ICANN's Contract Renewed
mrogers writes "The International Herald Tribune is reporting that ICANN's contract has been renewed for the next five years. This means the non-profit corporation, which is responsible for allocating IP addresses and administering the top level of the Domain Name System, will not become independent from the U.S. Department of Commerce until at least 2011. The contract is also available as a PDF."
For all of its faults, I do not think that there is harm in renewing ICANN's contract. I do not know if they should be renewing it for 5 years, though, as that is an eternity in Internet time.
Those who complain about ICANN cite generally now-resolved issues that have arisen but fail to demonstrate how another agency would have prevented them from becoming problems. On the flipside of the argument, eWeek has a detailed op-ed piece of ICANN's issues.
Information wants a fueled airplane waiting at the hangar and no one gets hurt.
ARIN hands out IP addresses in North America to ISPs and network operators, however, ARIN only hands out numbers it has been given by IANA.
I though ARIN was in charge of IP's?
ARIN is a Regionnal Internet Registry, it only doles out IP's for North America. In Europe, there's RIPE, then there's APNIC for Asia-Pacific, LACNIC for Latin America and AfriNic for Africa (the latest RIR).

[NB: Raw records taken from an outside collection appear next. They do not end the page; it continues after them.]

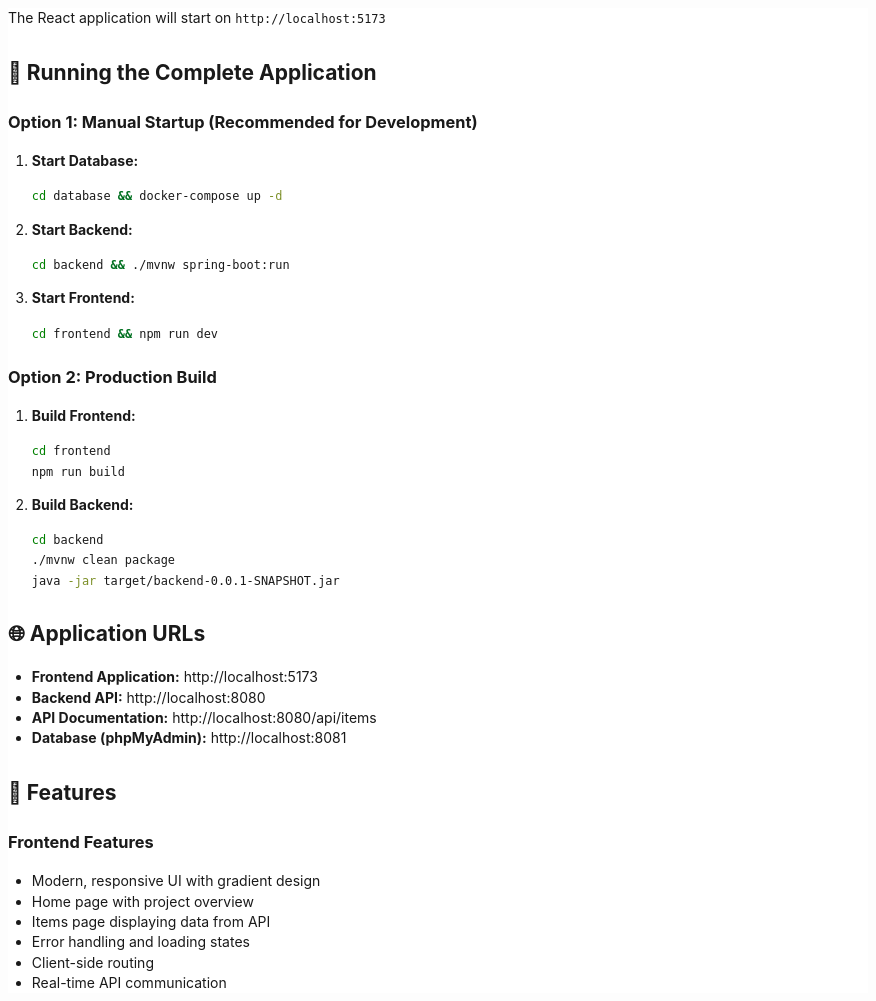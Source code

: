The React application will start on `http://localhost:5173`

## 🚀 Running the Complete Application

### Option 1: Manual Startup (Recommended for Development)

1. **Start Database:**
   ```bash
   cd database && docker-compose up -d
   ```

2. **Start Backend:**
   ```bash
   cd backend && ./mvnw spring-boot:run
   ```

3. **Start Frontend:**
   ```bash
   cd frontend && npm run dev
   ```

### Option 2: Production Build

1. **Build Frontend:**
   ```bash
   cd frontend
   npm run build
   ```

2. **Build Backend:**
   ```bash
   cd backend
   ./mvnw clean package
   java -jar target/backend-0.0.1-SNAPSHOT.jar
   ```

## 🌐 Application URLs

- **Frontend Application:** http://localhost:5173
- **Backend API:** http://localhost:8080
- **API Documentation:** http://localhost:8080/api/items
- **Database (phpMyAdmin):** http://localhost:8081

## 📱 Features

### Frontend Features
- Modern, responsive UI with gradient design
- Home page with project overview
- Items page displaying data from API
- Error handling and loading states
- Client-side routing
- Real-time API communication
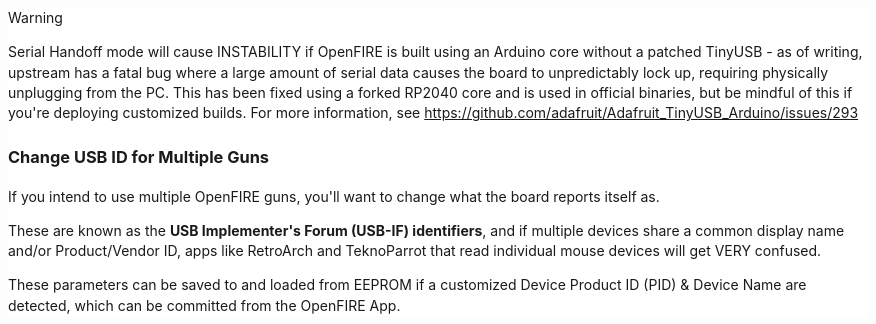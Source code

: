 > [!WARNING]
> Serial Handoff mode will cause INSTABILITY if OpenFIRE is built using an Arduino core without a patched TinyUSB - as of writing, upstream has a fatal bug where a large amount of serial data causes the board to unpredictably lock up, requiring physically unplugging from the PC. This has been fixed using a forked RP2040 core and is used in official binaries, but be mindful of this if you're deploying customized builds. For more information, see https://github.com/adafruit/Adafruit_TinyUSB_Arduino/issues/293

### Change USB ID for Multiple Guns
If you intend to use multiple OpenFIRE guns, you'll want to change what the board reports itself as.

These are known as the **USB Implementer's Forum (USB-IF) identifiers**, and if multiple devices share a common display name and/or Product/Vendor ID, apps like RetroArch and TeknoParrot that read individual mouse devices will get VERY confused.

These parameters can be saved to and loaded from EEPROM if a customized Device Product ID (PID) & Device Name are detected, which can be committed from the OpenFIRE App.
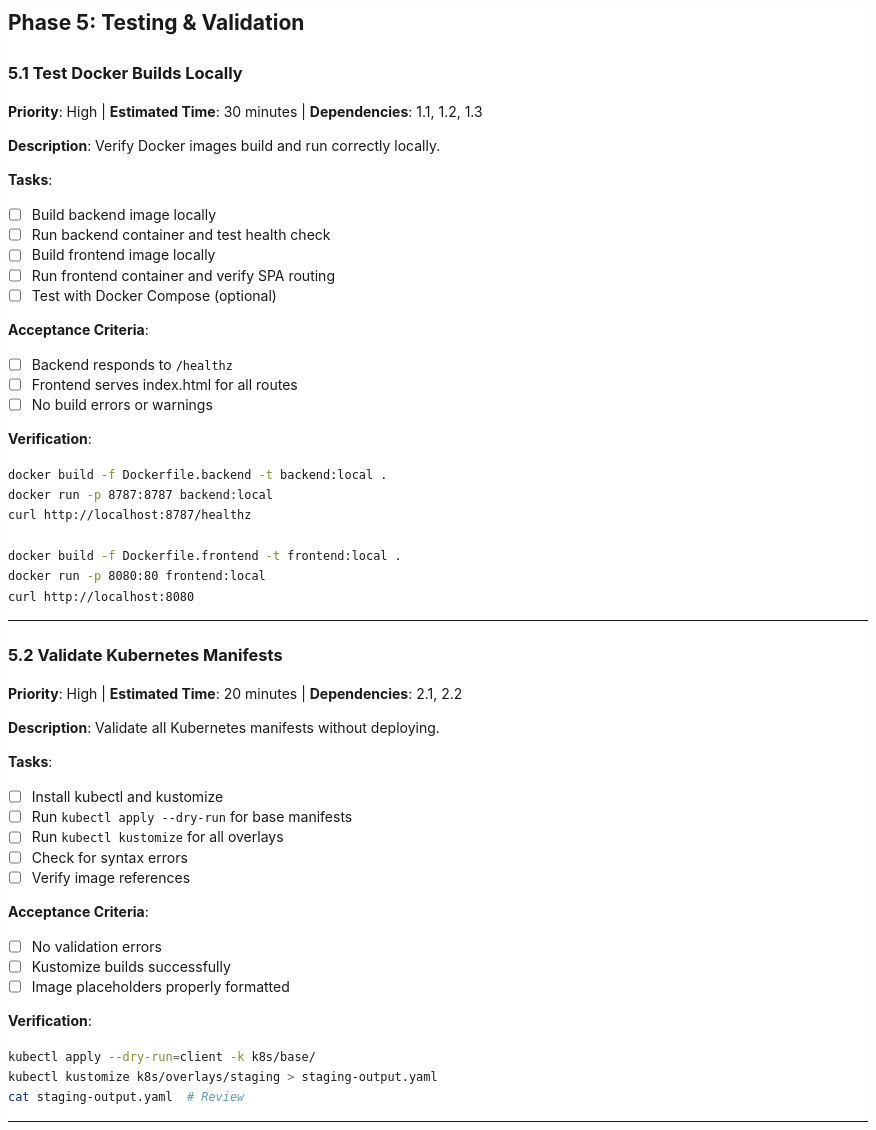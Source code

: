 ## Phase 5: Testing & Validation

### 5.1 Test Docker Builds Locally
**Priority**: High | **Estimated Time**: 30 minutes | **Dependencies**: 1.1, 1.2, 1.3

**Description**: Verify Docker images build and run correctly locally.

**Tasks**:
- [ ] Build backend image locally
- [ ] Run backend container and test health check
- [ ] Build frontend image locally
- [ ] Run frontend container and verify SPA routing
- [ ] Test with Docker Compose (optional)

**Acceptance Criteria**:
- [ ] Backend responds to `/healthz`
- [ ] Frontend serves index.html for all routes
- [ ] No build errors or warnings

**Verification**:
```bash
docker build -f Dockerfile.backend -t backend:local .
docker run -p 8787:8787 backend:local
curl http://localhost:8787/healthz

docker build -f Dockerfile.frontend -t frontend:local .
docker run -p 8080:80 frontend:local
curl http://localhost:8080
```

---

### 5.2 Validate Kubernetes Manifests
**Priority**: High | **Estimated Time**: 20 minutes | **Dependencies**: 2.1, 2.2

**Description**: Validate all Kubernetes manifests without deploying.

**Tasks**:
- [ ] Install kubectl and kustomize
- [ ] Run `kubectl apply --dry-run` for base manifests
- [ ] Run `kubectl kustomize` for all overlays
- [ ] Check for syntax errors
- [ ] Verify image references

**Acceptance Criteria**:
- [ ] No validation errors
- [ ] Kustomize builds successfully
- [ ] Image placeholders properly formatted

**Verification**:
```bash
kubectl apply --dry-run=client -k k8s/base/
kubectl kustomize k8s/overlays/staging > staging-output.yaml
cat staging-output.yaml  # Review
```

---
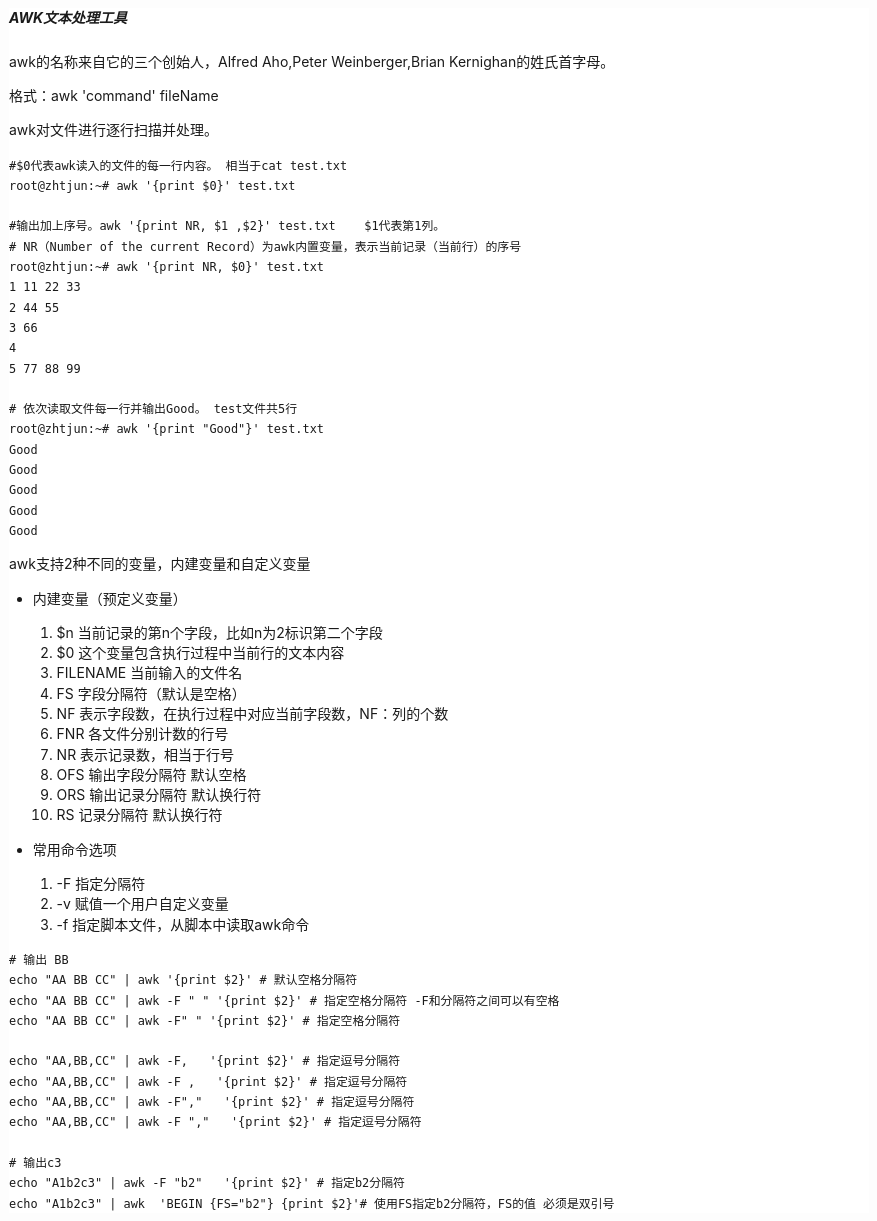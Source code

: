 ##### AWK文本处理工具
awk的名称来自它的三个创始人，Alfred Aho,Peter Weinberger,Brian Kernighan的姓氏首字母。

格式：awk 'command' fileName

awk对文件进行逐行扫描并处理。

```shell
#$0代表awk读入的文件的每一行内容。 相当于cat test.txt
root@zhtjun:~# awk '{print $0}' test.txt

#输出加上序号。awk '{print NR, $1 ,$2}' test.txt    $1代表第1列。 
# NR（Number of the current Record）为awk内置变量，表示当前记录（当前行）的序号
root@zhtjun:~# awk '{print NR, $0}' test.txt 
1 11 22 33
2 44 55
3 66
4 
5 77 88 99

# 依次读取文件每一行并输出Good。 test文件共5行
root@zhtjun:~# awk '{print "Good"}' test.txt 
Good
Good
Good
Good
Good
```


awk支持2种不同的变量，内建变量和自定义变量
* 内建变量（预定义变量）
  1. $n 当前记录的第n个字段，比如n为2标识第二个字段
  2. $0 这个变量包含执行过程中当前行的文本内容
  3. FILENAME 当前输入的文件名
  4. FS 字段分隔符（默认是空格）
  5. NF 表示字段数，在执行过程中对应当前字段数，NF：列的个数
  6. FNR 各文件分别计数的行号
  7. NR 表示记录数，相当于行号
  8. OFS 输出字段分隔符 默认空格
  9. ORS 输出记录分隔符 默认换行符
  10. RS 记录分隔符 默认换行符

* 常用命令选项
  1. -F 指定分隔符
  2. -v 赋值一个用户自定义变量
  3. -f 指定脚本文件，从脚本中读取awk命令


```shell
# 输出 BB
echo "AA BB CC" | awk '{print $2}' # 默认空格分隔符
echo "AA BB CC" | awk -F " " '{print $2}' # 指定空格分隔符 -F和分隔符之间可以有空格
echo "AA BB CC" | awk -F" " '{print $2}' # 指定空格分隔符

echo "AA,BB,CC" | awk -F,   '{print $2}' # 指定逗号分隔符
echo "AA,BB,CC" | awk -F ,   '{print $2}' # 指定逗号分隔符
echo "AA,BB,CC" | awk -F","   '{print $2}' # 指定逗号分隔符
echo "AA,BB,CC" | awk -F ","   '{print $2}' # 指定逗号分隔符

# 输出c3
echo "A1b2c3" | awk -F "b2"   '{print $2}' # 指定b2分隔符
echo "A1b2c3" | awk  'BEGIN {FS="b2"} {print $2}'# 使用FS指定b2分隔符，FS的值 必须是双引号
```
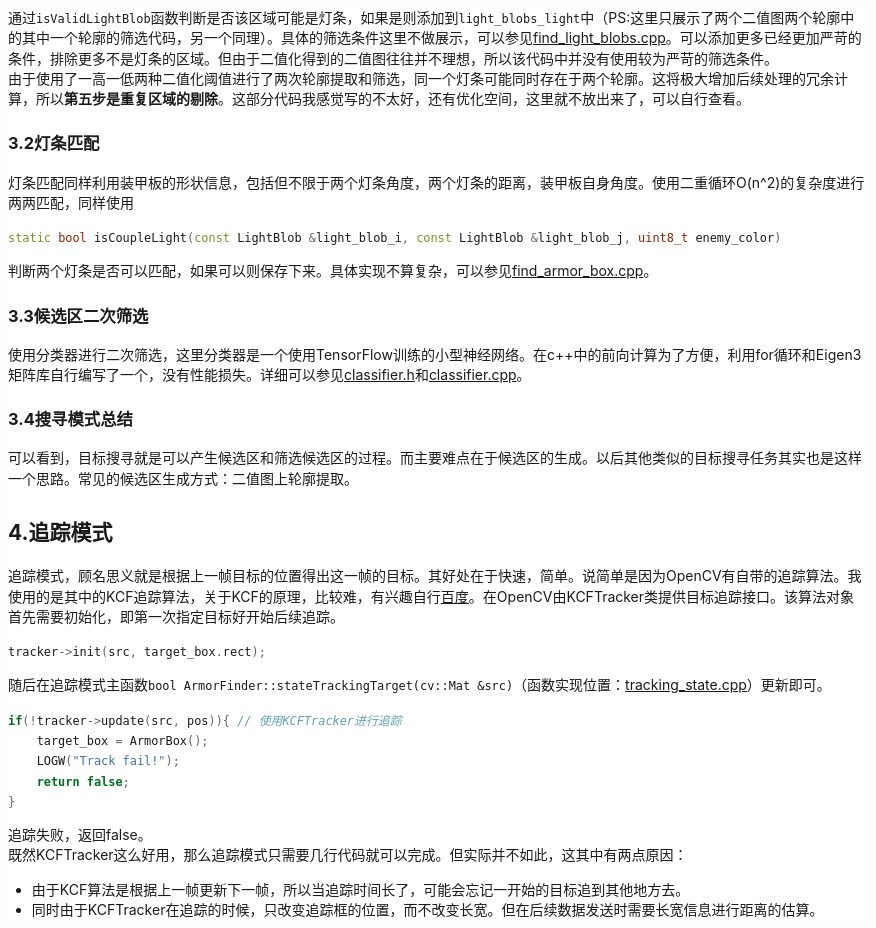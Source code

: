 通过```isValidLightBlob```函数判断是否该区域可能是灯条，如果是则添加到```light_blobs_light```中（PS:这里只展示了两个二值图两个轮廓中的其中一个轮廓的筛选代码，另一个同理）。具体的筛选条件这里不做展示，可以参见[find_light_blobs.cpp](https://github.com/lloi7/SJTU-RM-CV-2019/blob/master/armor/src/armor_finder/find/find_light_blobs.cpp)。可以添加更多已经更加严苛的条件，排除更多不是灯条的区域。但由于二值化得到的二值图往往并不理想，所以该代码中并没有使用较为严苛的筛选条件。  
由于使用了一高一低两种二值化阈值进行了两次轮廓提取和筛选，同一个灯条可能同时存在于两个轮廓。这将极大增加后续处理的冗余计算，所以**第五步是重复区域的剔除**。这部分代码我感觉写的不太好，还有优化空间，这里就不放出来了，可以自行查看。

### <span id="armorfinder-search-blobmatch">3.2灯条匹配</span>

灯条匹配同样利用装甲板的形状信息，包括但不限于两个灯条角度，两个灯条的距离，装甲板自身角度。使用二重循环O(n^2)的复杂度进行两两匹配，同样使用  
```c++
static bool isCoupleLight(const LightBlob &light_blob_i, const LightBlob &light_blob_j, uint8_t enemy_color)
```
判断两个灯条是否可以匹配，如果可以则保存下来。具体实现不算复杂，可以参见[find_armor_box.cpp](https://github.com/lloi7/SJTU-RM-CV-2019/blob/master/armor/src/armor_finder/find/find_armor_box.cpp)。

### <span id="armorfinder-search-classify">3.3候选区二次筛选</span>

使用分类器进行二次筛选，这里分类器是一个使用TensorFlow训练的小型神经网络。在c++中的前向计算为了方便，利用for循环和Eigen3矩阵库自行编写了一个，没有性能损失。详细可以参见[classifier.h](https://github.com/lloi7/SJTU-RM-CV-2019/blob/master/armor/include/armor_finder/classifier/classifier.h)和[classifier.cpp](https://github.com/lloi7/SJTU-RM-CV-2019/blob/master/armor/src/armor_finder/classifier/classifier.cpp)。

### <span id="armorfinder-search-summary">3.4搜寻模式总结</span>

可以看到，目标搜寻就是可以产生候选区和筛选候选区的过程。而主要难点在于候选区的生成。以后其他类似的目标搜寻任务其实也是这样一个思路。常见的候选区生成方式：二值图上轮廓提取。

## <span id="armorfinder-track">4.追踪模式</span>

追踪模式，顾名思义就是根据上一帧目标的位置得出这一帧的目标。其好处在于快速，简单。说简单是因为OpenCV有自带的追踪算法。我使用的是其中的KCF追踪算法，关于KCF的原理，比较难，有兴趣自行[百度](https://www.baidu.com/s?ie=UTF-8&wd=KCF)。在OpenCV由KCFTracker类提供目标追踪接口。该算法对象首先需要初始化，即第一次指定目标好开始后续追踪。  

```c++
tracker->init(src, target_box.rect);
```

随后在追踪模式主函数```bool ArmorFinder::stateTrackingTarget(cv::Mat &src)```（函数实现位置：[tracking_state.cpp](https://github.com/lloi7/SJTU-RM-CV-2019/blob/master/armor/src/armor_finder/tracking_state/tracking_state.cpp)）更新即可。  

```c++
if(!tracker->update(src, pos)){ // 使用KCFTracker进行追踪
    target_box = ArmorBox();
    LOGW("Track fail!");
    return false;
}
```

追踪失败，返回false。  
既然KCFTracker这么好用，那么追踪模式只需要几行代码就可以完成。但实际并不如此，这其中有两点原因：

* 由于KCF算法是根据上一帧更新下一帧，所以当追踪时间长了，可能会忘记一开始的目标追到其他地方去。
* 同时由于KCFTracker在追踪的时候，只改变追踪框的位置，而不改变长宽。但在后续数据发送时需要长宽信息进行距离的估算。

The RIRs have handled IP and AS address allocation since before ICANN existed. While ICANN is officially (to some) at the top of the hierarchy, the RIRs don't really need ICANN. For that matter, nobody really needs ICANN - if the entire staff of ICANN were to go on holiday for 2 years, scant anyone would notice. In fact, I'm not entirely sure they have been working for the past few years at all.